For now, in the areas with 802.11n access points, 11n has in effect been turned off, and the new iPhone 4s will run as 11g clients, at least for a few weeks until the kinks get worked out. The WLAN setup based on ACU's 11g experience includes the unique idea of using the student's as RF signal attenuators.
At this point, it's not clear if the WLAN instability is an issue of: configuring the access points; the mix of 11g and 11n clients, which triggers 802.11 protection mechanisms adding overhead; the limited channel assignments; a possible iPhone 4 Wi-Fi bug; or some combination of these.
Other colleges and universities so far are reporting no similar problems, though iPhones are popular on nearly all of them. University of Washington, in Seattle, has seen iOS devices soar from 1,400 in the fall of 2007 to 17,000 as of July 2010, according to statistics tracked by David Morton, mobile strategies director for the university, on his blog. So far, he says, they've had no issues, though he's not run any tests on iPhone 4 (UW is just starting its 11n upgrade).
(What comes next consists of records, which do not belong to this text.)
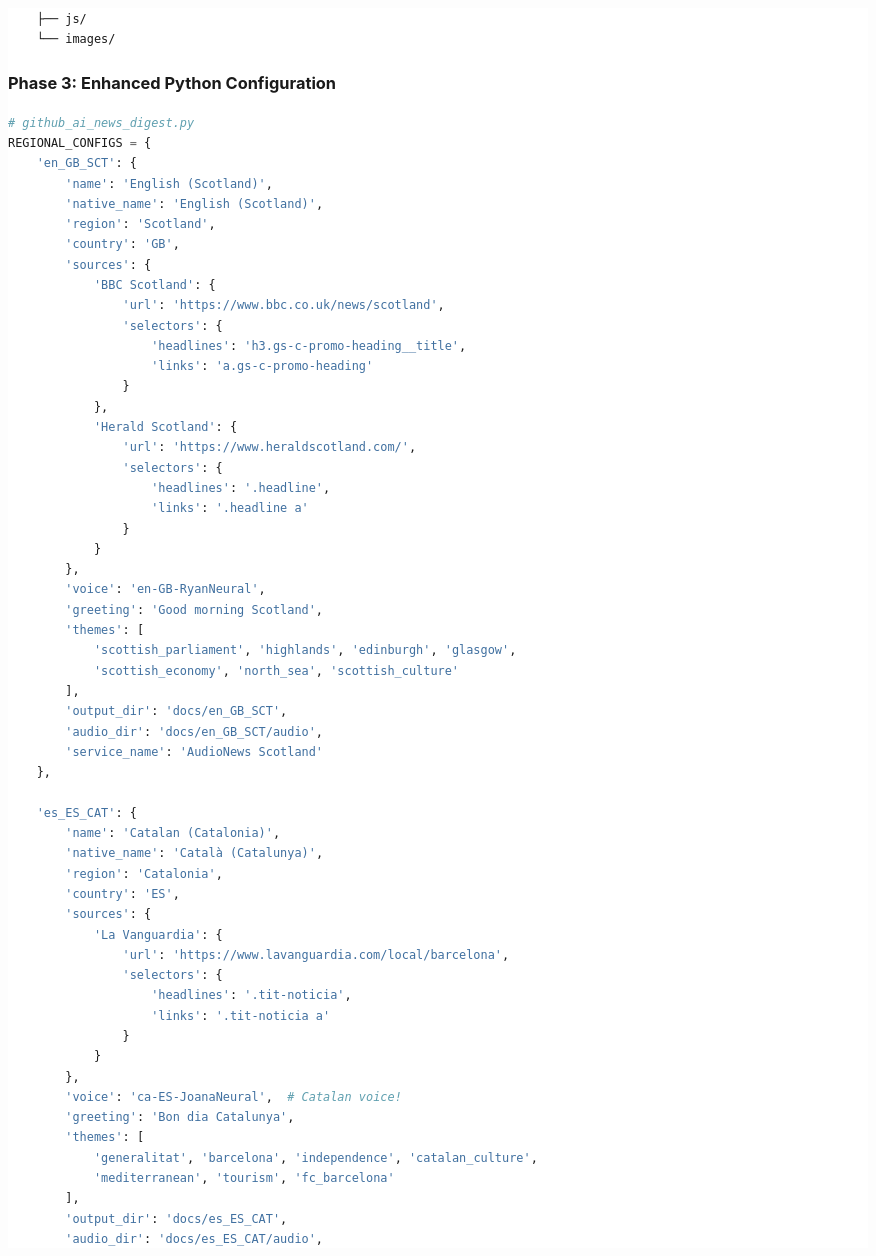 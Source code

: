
 ```
    ├── js/
    └── images/
```

### Phase 3: Enhanced Python Configuration

```python
# github_ai_news_digest.py
REGIONAL_CONFIGS = {
    'en_GB_SCT': {
        'name': 'English (Scotland)',
        'native_name': 'English (Scotland)',
        'region': 'Scotland',
        'country': 'GB',
        'sources': {
            'BBC Scotland': {
                'url': 'https://www.bbc.co.uk/news/scotland',
                'selectors': {
                    'headlines': 'h3.gs-c-promo-heading__title',
                    'links': 'a.gs-c-promo-heading'
                }
            },
            'Herald Scotland': {
                'url': 'https://www.heraldscotland.com/',
                'selectors': {
                    'headlines': '.headline',
                    'links': '.headline a'
                }
            }
        },
        'voice': 'en-GB-RyanNeural',
        'greeting': 'Good morning Scotland',
        'themes': [
            'scottish_parliament', 'highlands', 'edinburgh', 'glasgow', 
            'scottish_economy', 'north_sea', 'scottish_culture'
        ],
        'output_dir': 'docs/en_GB_SCT',
        'audio_dir': 'docs/en_GB_SCT/audio',
        'service_name': 'AudioNews Scotland'
    },
    
    'es_ES_CAT': {
        'name': 'Catalan (Catalonia)',
        'native_name': 'Català (Catalunya)', 
        'region': 'Catalonia',
        'country': 'ES',
        'sources': {
            'La Vanguardia': {
                'url': 'https://www.lavanguardia.com/local/barcelona',
                'selectors': {
                    'headlines': '.tit-noticia',
                    'links': '.tit-noticia a'
                }
            }
        },
        'voice': 'ca-ES-JoanaNeural',  # Catalan voice!
        'greeting': 'Bon dia Catalunya',
        'themes': [
            'generalitat', 'barcelona', 'independence', 'catalan_culture',
            'mediterranean', 'tourism', 'fc_barcelona'
        ],
        'output_dir': 'docs/es_ES_CAT',
        'audio_dir': 'docs/es_ES_CAT/audio', 
```
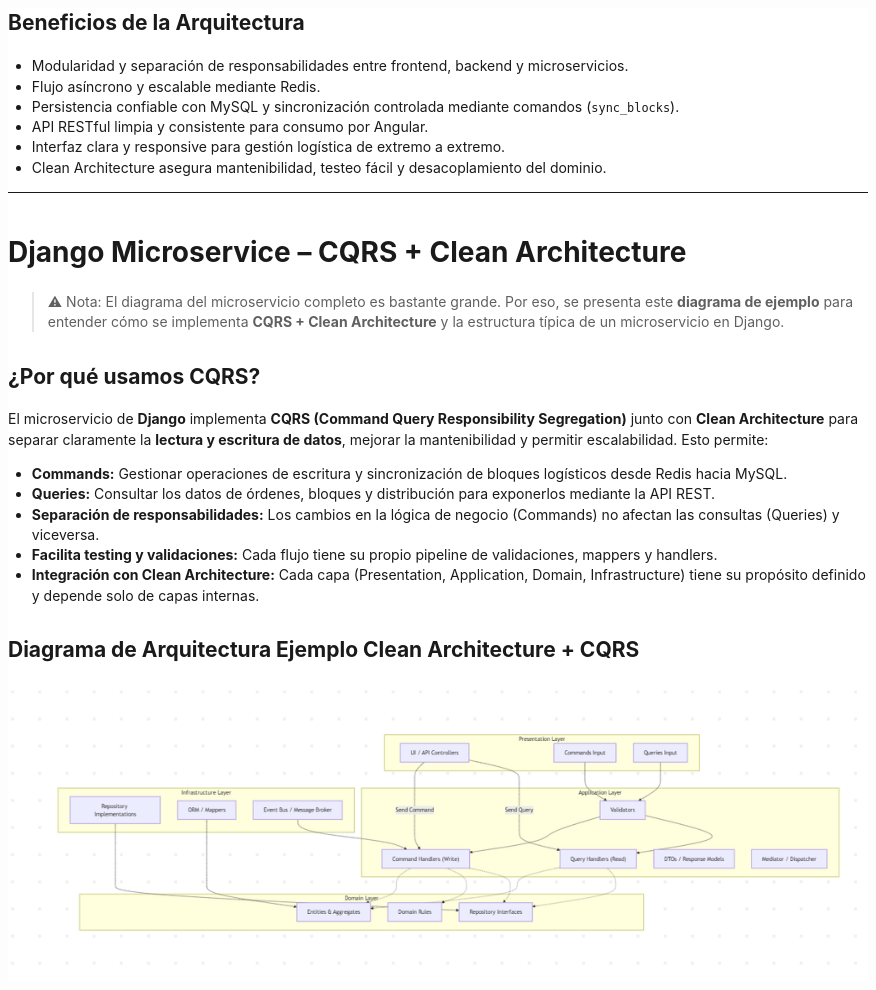 
## Beneficios de la Arquitectura

- Modularidad y separación de responsabilidades entre frontend, backend y microservicios.
- Flujo asíncrono y escalable mediante Redis.
- Persistencia confiable con MySQL y sincronización controlada mediante comandos (`sync_blocks`).
- API RESTful limpia y consistente para consumo por Angular.
- Interfaz clara y responsive para gestión logística de extremo a extremo.
- Clean Architecture asegura mantenibilidad, testeo fácil y desacoplamiento del dominio.



---
# Django Microservice – CQRS + Clean Architecture

> ⚠️ Nota: El diagrama del microservicio completo es bastante grande. Por eso, se presenta este **diagrama de ejemplo** para entender cómo se implementa **CQRS + Clean Architecture** y la estructura típica de un microservicio en Django.

## ¿Por qué usamos CQRS?

El microservicio de **Django** implementa **CQRS (Command Query Responsibility Segregation)** junto con **Clean Architecture** para separar claramente la **lectura y escritura de datos**, mejorar la mantenibilidad y permitir escalabilidad. Esto permite:

- **Commands:** Gestionar operaciones de escritura y sincronización de bloques logísticos desde Redis hacia MySQL.
- **Queries:** Consultar los datos de órdenes, bloques y distribución para exponerlos mediante la API REST.
- **Separación de responsabilidades:** Los cambios en la lógica de negocio (Commands) no afectan las consultas (Queries) y viceversa.
- **Facilita testing y validaciones:** Cada flujo tiene su propio pipeline de validaciones, mappers y handlers.
- **Integración con Clean Architecture:** Cada capa (Presentation, Application, Domain, Infrastructure) tiene su propósito definido y depende solo de capas internas.

## Diagrama de Arquitectura Ejemplo Clean Architecture + CQRS

![Diagrama de arquitectura ejemplo CQRS + Clean](assets/clean+cqrs.png)
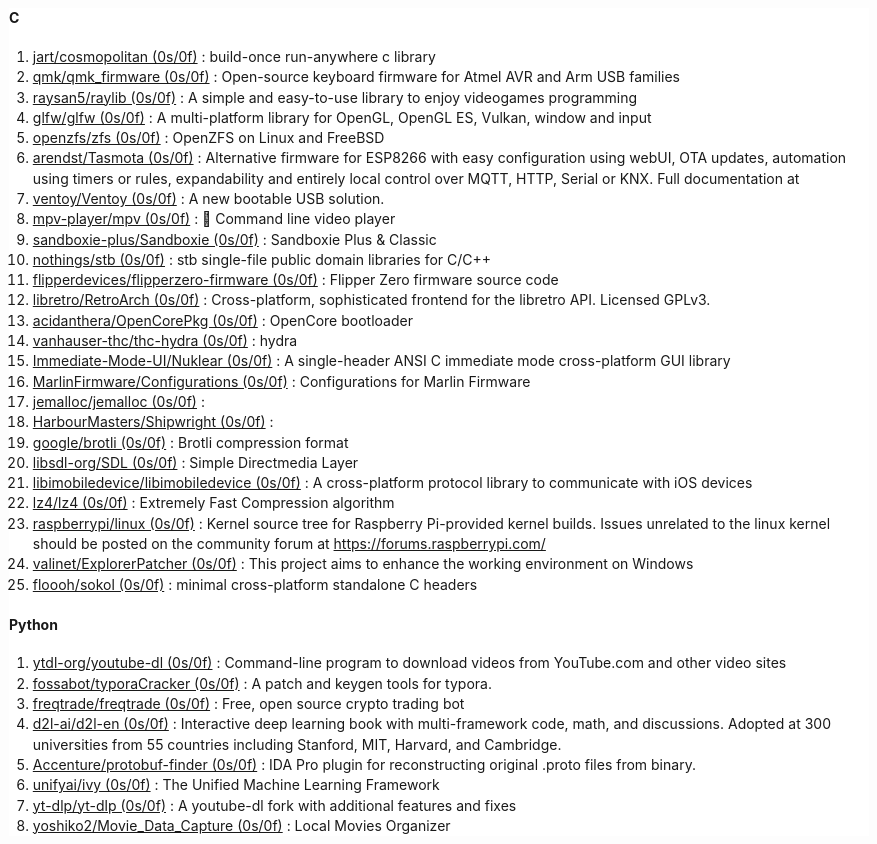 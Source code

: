 #### C
1. [jart/cosmopolitan (0s/0f)](https://github.com/jart/cosmopolitan) : build-once run-anywhere c library
2. [qmk/qmk_firmware (0s/0f)](https://github.com/qmk/qmk_firmware) : Open-source keyboard firmware for Atmel AVR and Arm USB families
3. [raysan5/raylib (0s/0f)](https://github.com/raysan5/raylib) : A simple and easy-to-use library to enjoy videogames programming
4. [glfw/glfw (0s/0f)](https://github.com/glfw/glfw) : A multi-platform library for OpenGL, OpenGL ES, Vulkan, window and input
5. [openzfs/zfs (0s/0f)](https://github.com/openzfs/zfs) : OpenZFS on Linux and FreeBSD
6. [arendst/Tasmota (0s/0f)](https://github.com/arendst/Tasmota) : Alternative firmware for ESP8266 with easy configuration using webUI, OTA updates, automation using timers or rules, expandability and entirely local control over MQTT, HTTP, Serial or KNX. Full documentation at
7. [ventoy/Ventoy (0s/0f)](https://github.com/ventoy/Ventoy) : A new bootable USB solution.
8. [mpv-player/mpv (0s/0f)](https://github.com/mpv-player/mpv) : 🎥 Command line video player
9. [sandboxie-plus/Sandboxie (0s/0f)](https://github.com/sandboxie-plus/Sandboxie) : Sandboxie Plus & Classic
10. [nothings/stb (0s/0f)](https://github.com/nothings/stb) : stb single-file public domain libraries for C/C++
11. [flipperdevices/flipperzero-firmware (0s/0f)](https://github.com/flipperdevices/flipperzero-firmware) : Flipper Zero firmware source code
12. [libretro/RetroArch (0s/0f)](https://github.com/libretro/RetroArch) : Cross-platform, sophisticated frontend for the libretro API. Licensed GPLv3.
13. [acidanthera/OpenCorePkg (0s/0f)](https://github.com/acidanthera/OpenCorePkg) : OpenCore bootloader
14. [vanhauser-thc/thc-hydra (0s/0f)](https://github.com/vanhauser-thc/thc-hydra) : hydra
15. [Immediate-Mode-UI/Nuklear (0s/0f)](https://github.com/Immediate-Mode-UI/Nuklear) : A single-header ANSI C immediate mode cross-platform GUI library
16. [MarlinFirmware/Configurations (0s/0f)](https://github.com/MarlinFirmware/Configurations) : Configurations for Marlin Firmware
17. [jemalloc/jemalloc (0s/0f)](https://github.com/jemalloc/jemalloc) : 
18. [HarbourMasters/Shipwright (0s/0f)](https://github.com/HarbourMasters/Shipwright) : 
19. [google/brotli (0s/0f)](https://github.com/google/brotli) : Brotli compression format
20. [libsdl-org/SDL (0s/0f)](https://github.com/libsdl-org/SDL) : Simple Directmedia Layer
21. [libimobiledevice/libimobiledevice (0s/0f)](https://github.com/libimobiledevice/libimobiledevice) : A cross-platform protocol library to communicate with iOS devices
22. [lz4/lz4 (0s/0f)](https://github.com/lz4/lz4) : Extremely Fast Compression algorithm
23. [raspberrypi/linux (0s/0f)](https://github.com/raspberrypi/linux) : Kernel source tree for Raspberry Pi-provided kernel builds. Issues unrelated to the linux kernel should be posted on the community forum at https://forums.raspberrypi.com/
24. [valinet/ExplorerPatcher (0s/0f)](https://github.com/valinet/ExplorerPatcher) : This project aims to enhance the working environment on Windows
25. [floooh/sokol (0s/0f)](https://github.com/floooh/sokol) : minimal cross-platform standalone C headers

#### Python
1. [ytdl-org/youtube-dl (0s/0f)](https://github.com/ytdl-org/youtube-dl) : Command-line program to download videos from YouTube.com and other video sites
2. [fossabot/typoraCracker (0s/0f)](https://github.com/fossabot/typoraCracker) : A patch and keygen tools for typora.
3. [freqtrade/freqtrade (0s/0f)](https://github.com/freqtrade/freqtrade) : Free, open source crypto trading bot
4. [d2l-ai/d2l-en (0s/0f)](https://github.com/d2l-ai/d2l-en) : Interactive deep learning book with multi-framework code, math, and discussions. Adopted at 300 universities from 55 countries including Stanford, MIT, Harvard, and Cambridge.
5. [Accenture/protobuf-finder (0s/0f)](https://github.com/Accenture/protobuf-finder) : IDA Pro plugin for reconstructing original .proto files from binary.
6. [unifyai/ivy (0s/0f)](https://github.com/unifyai/ivy) : The Unified Machine Learning Framework
7. [yt-dlp/yt-dlp (0s/0f)](https://github.com/yt-dlp/yt-dlp) : A youtube-dl fork with additional features and fixes
8. [yoshiko2/Movie_Data_Capture (0s/0f)](https://github.com/yoshiko2/Movie_Data_Capture) : Local Movies Organizer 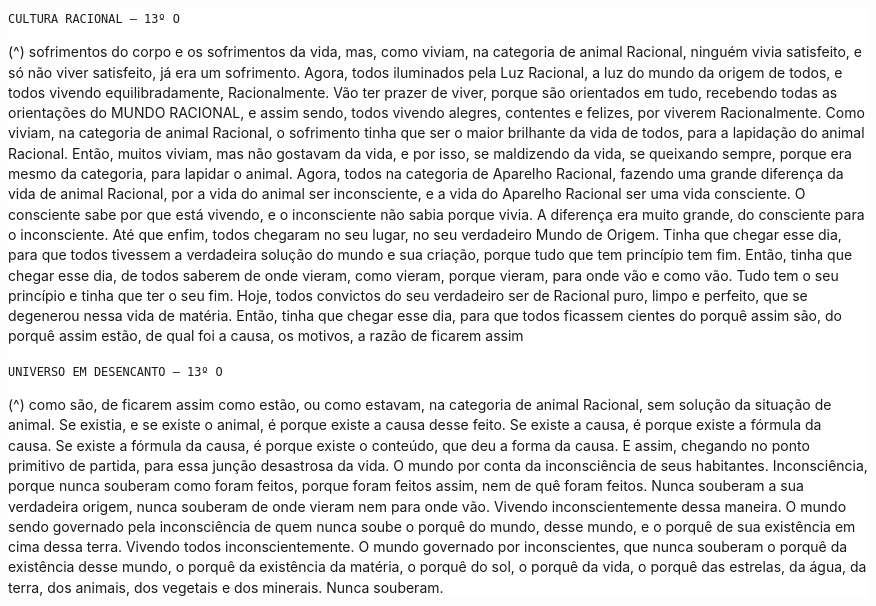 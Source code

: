 
```
CULTURA RACIONAL – 13º O
```
(^)
sofrimentos do corpo e os sofrimentos da vida, mas, como
viviam, na categoria de animal Racional, ninguém vivia
satisfeito, e só não viver satisfeito, já era um sofrimento.
Agora, todos iluminados pela Luz Racional, a luz do
mundo da origem de todos, e todos vivendo equilibradamente,
Racionalmente. Vão ter prazer de viver, porque são orientados
em tudo, recebendo todas as orientações do MUNDO
RACIONAL, e assim sendo, todos vivendo alegres, contentes
e felizes, por viverem Racionalmente.
Como viviam, na categoria de animal Racional, o
sofrimento tinha que ser o maior brilhante da vida de todos,
para a lapidação do animal Racional. Então, muitos viviam,
mas não gostavam da vida, e por isso, se maldizendo da vida,
se queixando sempre, porque era mesmo da categoria, para
lapidar o animal.
Agora, todos na categoria de Aparelho Racional, fazendo
uma grande diferença da vida de animal Racional, por a vida
do animal ser inconsciente, e a vida do Aparelho Racional ser
uma vida consciente. O consciente sabe por que está vivendo,
e o inconsciente não sabia porque vivia. A diferença era muito
grande, do consciente para o inconsciente. Até que enfim,
todos chegaram no seu lugar, no seu verdadeiro Mundo de
Origem.
Tinha que chegar esse dia, para que todos tivessem a
verdadeira solução do mundo e sua criação, porque tudo que
tem princípio tem fim. Então, tinha que chegar esse dia, de
todos saberem de onde vieram, como vieram, porque vieram,
para onde vão e como vão. Tudo tem o seu princípio e tinha
que ter o seu fim.
Hoje, todos convictos do seu verdadeiro ser de Racional
puro, limpo e perfeito, que se degenerou nessa vida de
matéria. Então, tinha que chegar esse dia, para que todos
ficassem cientes do porquê assim são, do porquê assim estão,
de qual foi a causa, os motivos, a razão de ficarem assim


```
UNIVERSO EM DESENCANTO – 13º O
```
(^)
como são, de ficarem assim como estão, ou como estavam, na
categoria de animal Racional, sem solução da situação de
animal. Se existia, e se existe o animal, é porque existe a
causa desse feito. Se existe a causa, é porque existe a fórmula
da causa. Se existe a fórmula da causa, é porque existe o
conteúdo, que deu a forma da causa.
E assim, chegando no ponto primitivo de partida, para
essa junção desastrosa da vida.
O mundo por conta da inconsciência de seus habitantes.
Inconsciência, porque nunca souberam como foram feitos,
porque foram feitos assim, nem de quê foram feitos. Nunca
souberam a sua verdadeira origem, nunca souberam de onde
vieram nem para onde vão. Vivendo inconscientemente dessa
maneira. O mundo sendo governado pela inconsciência de
quem nunca soube o porquê do mundo, desse mundo, e o
porquê de sua existência em cima dessa terra.
Vivendo todos inconscientemente. O mundo governado
por inconscientes, que nunca souberam o porquê da existência
desse mundo, o porquê da existência da matéria, o porquê do
sol, o porquê da vida, o porquê das estrelas, da água, da terra,
dos animais, dos vegetais e dos minerais. Nunca souberam.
A university in Georgia has upgraded its residence halls to 11n, with classrooms to follow. So far, about two-thirds of students on the "ResNet" use 11n, evenly split between 2.4 and 5GHz, with no problems; the remaining third are still using 11b/g, according to a university RF engineer, who asked not to be identified.
Yet few of these other schools have the kinds of classroom concentrations that ACU does, since ACU courses increasingly are designed to require the use of iPhones in actual class work.